Elle règne sur l’un des plus grands campings de France
L’histoire remonte à 1976. Yvonnick de La Chesnais, alors banquier et exploitant agricole, s’apprête à construire un hangar de stabulation pour 140 vaches quand il apprend que les Anglais, acquis au tourisme vert, cherchent des campings. A la place de l’étable, il installe des prises électriques dans des carrés de 10×10 mètres. C’est ainsi que des générations de Britanniques puis de Français connaîtront leurs premiers émois au Domaine des Ormes, à Dol-de-Bretagne, près de Saint-Malo.
Aujourd’hui, Yvonnick et ses enfants Monique, Arnaud, Séverine et Sonia gèrent, autour d’un ancien château des évêques, un domaine de 286 hectares, réputé dans toute l’Europe. Les pâturages ont laissé la place à un parc aquatique, de l’accrobranche, 23 types d’hébergement, au gré des envies de cette famille d’entrepreneurs. Olivier, le mari de Séverine, est golfeur? On crée un golf, un hôtel pour accueillir les joueurs, une résidence hôtelière, des gîtes, des mobile homes. Sonia est fan des chevaux? Va pour un centre équestre. Arnaud dessine des caban’huttes et propose à la location, une première en France, la cabane perchée qu’il a lui-même dessinée.
Tony Parker et Eva Longoria, qui se sont mariés en 2007 sur le domaine, ont logé dans l’une de ces cabanes. Le basketteur fut également invité, ainsi que François Pinault, ami de la famille, à l’ouverture en 2020 du dôme, un parc aquatique pour lequel les Chesnais ont investi 10 millions d’’euros. Pas loin du chiffre d’affaires annuel: 12 millions en 2019, 17 attendus cette année. Avec l’augmentation du prix du gaz, le dôme ne pourra pas, hélas, ouvrir cet hiver.

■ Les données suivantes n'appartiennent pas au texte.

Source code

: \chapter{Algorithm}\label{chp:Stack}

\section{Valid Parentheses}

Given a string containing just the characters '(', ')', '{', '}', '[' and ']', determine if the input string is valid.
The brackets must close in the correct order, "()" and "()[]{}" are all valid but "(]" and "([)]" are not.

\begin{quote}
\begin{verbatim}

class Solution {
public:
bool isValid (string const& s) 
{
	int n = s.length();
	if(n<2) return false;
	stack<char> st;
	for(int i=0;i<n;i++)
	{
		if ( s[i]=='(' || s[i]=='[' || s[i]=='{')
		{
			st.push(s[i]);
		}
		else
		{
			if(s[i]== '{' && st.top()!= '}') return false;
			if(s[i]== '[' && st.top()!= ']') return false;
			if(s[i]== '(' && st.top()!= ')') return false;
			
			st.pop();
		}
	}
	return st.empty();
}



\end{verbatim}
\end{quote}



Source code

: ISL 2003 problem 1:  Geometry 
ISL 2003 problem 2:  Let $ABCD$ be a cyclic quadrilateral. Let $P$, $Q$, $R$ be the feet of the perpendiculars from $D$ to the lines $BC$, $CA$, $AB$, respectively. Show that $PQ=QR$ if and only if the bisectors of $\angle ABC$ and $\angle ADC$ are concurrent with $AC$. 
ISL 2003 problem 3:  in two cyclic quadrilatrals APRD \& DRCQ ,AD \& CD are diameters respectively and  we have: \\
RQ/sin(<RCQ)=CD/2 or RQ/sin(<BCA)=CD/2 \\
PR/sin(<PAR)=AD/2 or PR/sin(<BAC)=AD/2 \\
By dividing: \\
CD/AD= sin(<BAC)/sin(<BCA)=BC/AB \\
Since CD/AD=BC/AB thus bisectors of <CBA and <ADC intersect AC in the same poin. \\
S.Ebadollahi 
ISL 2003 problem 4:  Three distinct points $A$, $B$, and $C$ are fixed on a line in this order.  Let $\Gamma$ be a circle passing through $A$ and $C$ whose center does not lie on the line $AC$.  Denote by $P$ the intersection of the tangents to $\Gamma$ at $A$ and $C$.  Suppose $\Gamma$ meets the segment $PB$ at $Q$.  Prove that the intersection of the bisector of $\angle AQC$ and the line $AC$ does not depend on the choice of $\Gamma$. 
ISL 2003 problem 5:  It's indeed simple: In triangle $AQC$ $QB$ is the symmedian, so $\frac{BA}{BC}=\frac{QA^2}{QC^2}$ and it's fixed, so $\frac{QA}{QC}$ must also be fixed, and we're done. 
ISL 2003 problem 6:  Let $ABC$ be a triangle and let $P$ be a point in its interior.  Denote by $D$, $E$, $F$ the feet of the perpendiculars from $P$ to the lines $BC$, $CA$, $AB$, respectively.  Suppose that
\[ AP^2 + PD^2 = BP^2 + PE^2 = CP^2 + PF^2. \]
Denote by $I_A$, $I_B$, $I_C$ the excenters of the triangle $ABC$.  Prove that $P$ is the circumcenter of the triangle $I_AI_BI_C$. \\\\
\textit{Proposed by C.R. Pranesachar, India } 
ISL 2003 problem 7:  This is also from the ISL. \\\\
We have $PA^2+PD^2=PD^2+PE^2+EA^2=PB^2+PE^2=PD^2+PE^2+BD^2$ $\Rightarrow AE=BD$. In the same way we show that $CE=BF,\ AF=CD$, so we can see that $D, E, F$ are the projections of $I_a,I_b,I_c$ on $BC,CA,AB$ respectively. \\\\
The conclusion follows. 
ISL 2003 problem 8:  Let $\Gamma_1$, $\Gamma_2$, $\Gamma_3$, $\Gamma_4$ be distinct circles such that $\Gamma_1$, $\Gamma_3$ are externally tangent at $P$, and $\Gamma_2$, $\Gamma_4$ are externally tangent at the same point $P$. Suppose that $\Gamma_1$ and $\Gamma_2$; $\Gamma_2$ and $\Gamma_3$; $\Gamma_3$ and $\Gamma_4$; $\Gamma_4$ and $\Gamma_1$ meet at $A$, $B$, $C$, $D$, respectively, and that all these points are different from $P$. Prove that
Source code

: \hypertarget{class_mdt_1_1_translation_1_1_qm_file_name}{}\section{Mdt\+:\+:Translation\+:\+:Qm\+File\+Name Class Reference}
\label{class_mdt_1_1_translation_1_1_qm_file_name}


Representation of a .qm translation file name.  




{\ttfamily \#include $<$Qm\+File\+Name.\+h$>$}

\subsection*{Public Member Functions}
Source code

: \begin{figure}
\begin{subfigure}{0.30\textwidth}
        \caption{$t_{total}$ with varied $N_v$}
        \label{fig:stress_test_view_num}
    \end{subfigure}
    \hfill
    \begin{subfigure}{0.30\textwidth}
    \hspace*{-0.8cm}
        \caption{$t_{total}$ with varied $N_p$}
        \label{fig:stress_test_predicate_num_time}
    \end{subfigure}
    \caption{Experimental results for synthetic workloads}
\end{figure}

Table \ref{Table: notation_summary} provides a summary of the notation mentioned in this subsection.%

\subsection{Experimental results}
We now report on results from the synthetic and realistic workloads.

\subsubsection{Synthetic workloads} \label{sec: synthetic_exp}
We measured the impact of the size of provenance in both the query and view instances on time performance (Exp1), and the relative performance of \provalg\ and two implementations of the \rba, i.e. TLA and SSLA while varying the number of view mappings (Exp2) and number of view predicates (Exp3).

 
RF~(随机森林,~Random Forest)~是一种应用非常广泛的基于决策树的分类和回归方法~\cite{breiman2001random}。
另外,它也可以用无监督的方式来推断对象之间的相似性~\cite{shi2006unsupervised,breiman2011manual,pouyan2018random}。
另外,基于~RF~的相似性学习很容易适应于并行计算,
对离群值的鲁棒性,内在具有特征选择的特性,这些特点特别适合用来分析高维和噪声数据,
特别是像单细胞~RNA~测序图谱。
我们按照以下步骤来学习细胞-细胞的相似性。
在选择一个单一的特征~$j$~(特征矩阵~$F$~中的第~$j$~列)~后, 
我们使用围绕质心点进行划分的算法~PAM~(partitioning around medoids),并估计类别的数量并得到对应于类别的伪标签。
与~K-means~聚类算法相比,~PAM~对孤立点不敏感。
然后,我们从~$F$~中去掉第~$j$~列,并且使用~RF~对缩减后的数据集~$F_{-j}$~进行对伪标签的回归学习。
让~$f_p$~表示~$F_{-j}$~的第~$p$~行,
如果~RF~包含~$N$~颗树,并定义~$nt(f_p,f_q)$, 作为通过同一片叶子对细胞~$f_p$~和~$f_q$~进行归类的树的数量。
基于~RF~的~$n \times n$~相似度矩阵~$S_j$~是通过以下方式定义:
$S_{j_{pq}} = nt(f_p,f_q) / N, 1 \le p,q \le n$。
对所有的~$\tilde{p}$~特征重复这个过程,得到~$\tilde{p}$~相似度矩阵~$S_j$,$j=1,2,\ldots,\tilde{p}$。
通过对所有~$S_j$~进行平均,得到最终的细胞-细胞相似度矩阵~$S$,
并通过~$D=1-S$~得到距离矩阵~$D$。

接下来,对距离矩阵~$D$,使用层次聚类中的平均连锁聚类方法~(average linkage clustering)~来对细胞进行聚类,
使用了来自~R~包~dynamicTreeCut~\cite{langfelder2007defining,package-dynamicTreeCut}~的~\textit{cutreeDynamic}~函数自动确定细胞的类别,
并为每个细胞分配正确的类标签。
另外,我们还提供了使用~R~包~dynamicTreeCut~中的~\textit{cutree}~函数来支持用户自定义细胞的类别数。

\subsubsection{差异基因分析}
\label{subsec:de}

Ce camping plus proche du parc d’attractions serait valorisé à 200 millions d’euros. Pas question de vendre: «On veut bâtir et partager avec nos clients, chaque jour, l’histoire insolite des Ormes: se rencontrer, respirer et jouer, explique Arnaud, qui dîne tous les soirs chez son père. Ici, on prolonge notre enfance en grand»… Comme les 3500 campeurs quotidiens.

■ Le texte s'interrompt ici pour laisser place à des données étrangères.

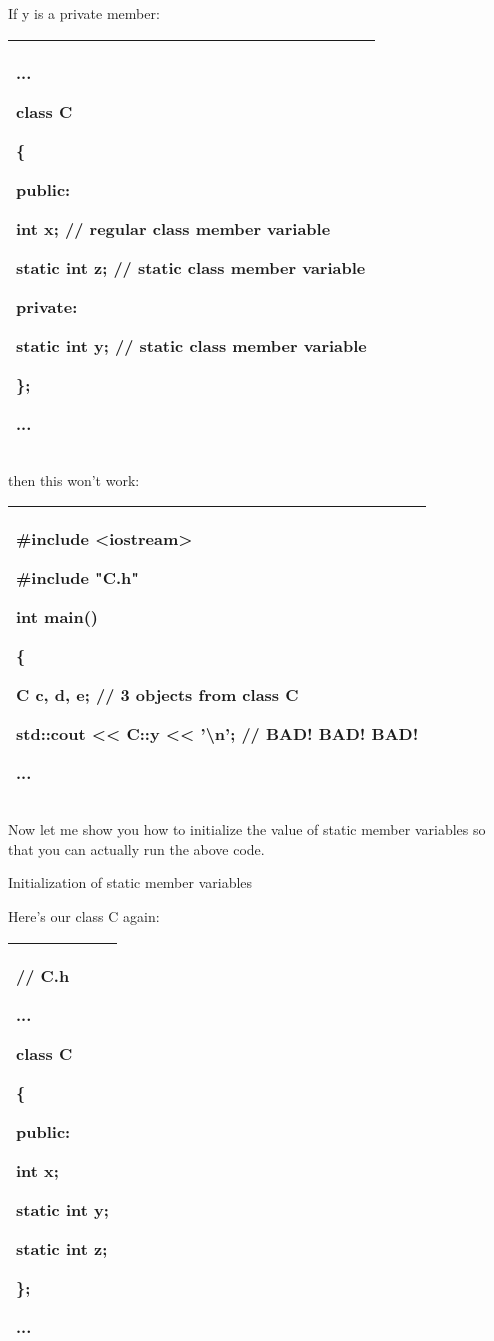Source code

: \documentclass[
]{article}
\begin{document}
If y is a private member:

\begin{longtable}[]{@{}l@{}}
\toprule
\endhead
\begin{minipage}[t]{0.97\columnwidth}\raggedright
...

class C

\{

public:

int x; // regular class member variable

static int z; // static class member variable

private:

static int y; // static class member variable

\};

...\strut
\end{minipage}\tabularnewline
\bottomrule
\end{longtable}

then this won't work:

\begin{longtable}[]{@{}l@{}}
\toprule
\endhead
\begin{minipage}[t]{0.97\columnwidth}\raggedright
\#include \textless iostream\textgreater{}

\#include "C.h"

int main()

\{

C c, d, e; // 3 objects from class C

std::cout \textless\textless{} C::y \textless\textless{}
'\textbackslash n'; // BAD! BAD! BAD!

...\strut
\end{minipage}\tabularnewline
\bottomrule
\end{longtable}

Now let me show you how to initialize the value of static member
variables so that you can actually run the above code.

Initialization of static member variables

Here's our class C again:

\begin{longtable}[]{@{}l@{}}
\toprule
\endhead
\begin{minipage}[t]{0.97\columnwidth}\raggedright
// C.h

...

class C

\{

public:

int x;

static int y;

static int z;

\};

...\strut
\end{minipage}\tabularnewline
\bottomrule
\end{longtable}
\end{document}
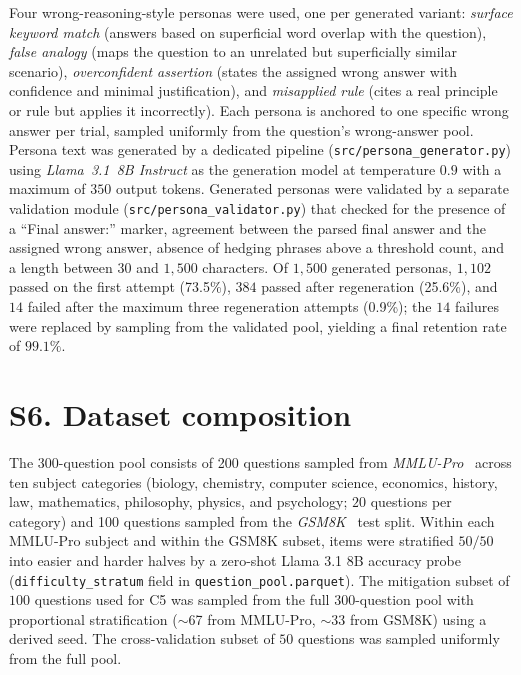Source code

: \documentclass[review,3p,authoryear]{elsarticle}
\begin{document}
Four wrong-reasoning-style personas were used, one per generated
variant: \textit{surface keyword match} (answers based on superficial
word overlap with the question), \textit{false analogy} (maps the
question to an unrelated but superficially similar scenario),
\textit{overconfident assertion} (states the assigned wrong answer
with confidence and minimal justification), and \textit{misapplied
rule} (cites a real principle or rule but applies it incorrectly).
Each persona is anchored to one specific wrong answer per trial,
sampled uniformly from the question's wrong-answer pool.
Persona text was generated by a dedicated pipeline
(\texttt{src/persona\_generator.py}) using \textit{Llama~3.1~8B
Instruct} as the generation model at temperature $0.9$ with a maximum
of $350$ output tokens.
Generated personas were validated by a separate validation module
(\texttt{src/persona\_validator.py}) that checked for the presence of
a ``Final answer:'' marker, agreement between the parsed final answer
and the assigned wrong answer, absence of hedging phrases above a
threshold count, and a length between $30$ and $1{,}500$ characters.
Of $1{,}500$ generated personas, $1{,}102$ passed on the first attempt
(73.5\%), $384$ passed after regeneration (25.6\%), and $14$ failed
after the maximum three regeneration attempts (0.9\%); the $14$
failures were replaced by sampling from the validated pool, yielding a
final retention rate of $99.1\%$.

\section*{S6. Dataset composition}
\label{ssec:dataset}

The 300-question pool consists of 200 questions sampled from
\textit{MMLU-Pro}~\citep{wang2024mmlupro} across ten subject categories
(biology, chemistry, computer science, economics, history, law,
mathematics, philosophy, physics, and psychology; $20$ questions per
category) and 100 questions sampled from the
\textit{GSM8K}~\citep{cobbe2021training} test split.
Within each MMLU-Pro subject and within the GSM8K subset, items were
stratified $50/50$ into easier and harder halves by a zero-shot Llama
3.1 8B accuracy probe (\texttt{difficulty\_stratum} field in
\texttt{question\_pool.parquet}).
The mitigation subset of $100$ questions used for C5 was sampled from
the full $300$-question pool with proportional stratification
($\sim$67 from MMLU-Pro, $\sim$33 from GSM8K) using a derived seed.
The cross-validation subset of $50$ questions was sampled uniformly
from the full pool.
\end{document}
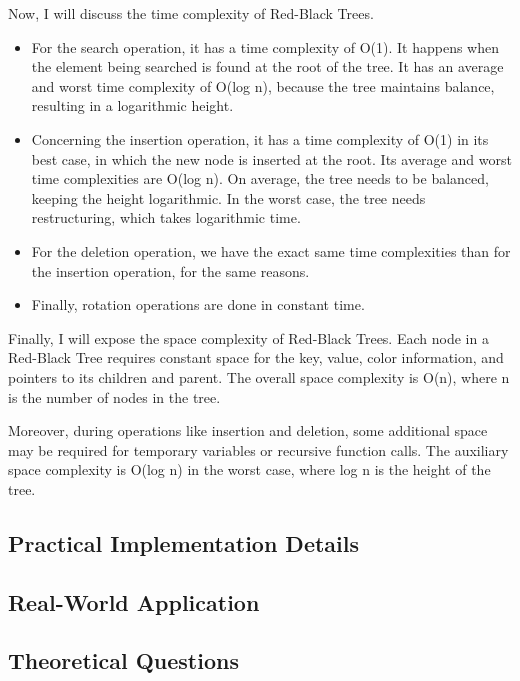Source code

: \documentclass[12pt]{amsart}
\begin{document}
    Now, I will discuss the time complexity of Red-Black Trees.
    
    \begin{itemize}
    	\item For the search operation, it has a time complexity of O(1). It happens when the element being searched is found at the root of the tree.
    	It has an average and worst time complexity of O(log n), because the tree maintains balance, resulting in a logarithmic height.
    	
    	\item Concerning the insertion operation, it has a time complexity of O(1) in its best case, in which the new node is inserted at the root.
    	Its average and worst time complexities are O(log n). On average, the tree needs to be balanced, keeping the height logarithmic.
    	In the worst case, the tree needs restructuring, which takes logarithmic time.
    	
    	\item For the deletion operation, we have the exact same time complexities than for the insertion operation, for the same reasons.
    	
    	\item Finally, rotation operations are done in constant time.
    \end{itemize}
    
    Finally, I will expose the space complexity of Red-Black Trees.
    Each node in a Red-Black Tree requires constant space for the key, value, color information, and pointers to its children and parent. The overall space complexity is O(n), where n is the number of nodes in the tree.
    
    Moreover, during operations like insertion and deletion, some additional space may be required for temporary variables or recursive function calls.
    The auxiliary space complexity is O(log n) in the worst case, where log n is the height of the tree.
\subsection{Practical Implementation Details}

\subsection{Real-World Application}

\subsection{Theoretical Questions}
\end{document}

Son camping les pieds dans l’eau est convoité par les fonds
Quand son père René a ouvert en 1964 un camping à Canet-en-Roussillon, près de Perpignan, ses 3 hectares de terre étaient encore des nids à moustiques. «Il faisait du maraîchage, on appelait ça les vignes de la mer. Mais il a vite compris que cette agriculture à la papa n’avait pas beaucoup d’avenir», raconte Roger Pla, 73 ans. Les tentes Trigano et le tourisme social du début ont laissé place à un domaine de 15 hectares, les pieds dans l’eau, qui dégage 8 millions d’euros de chiffre d’affaires. Classé cinq-étoiles, membre de la chaîne Yelloh! Village dont Roger Pla est un des cofondateurs, le Brasilia aiguise l’appétit des investisseurs. Mais son propriétaire, qui n’a pas d’héritier, a prévu de le céder à une fondation.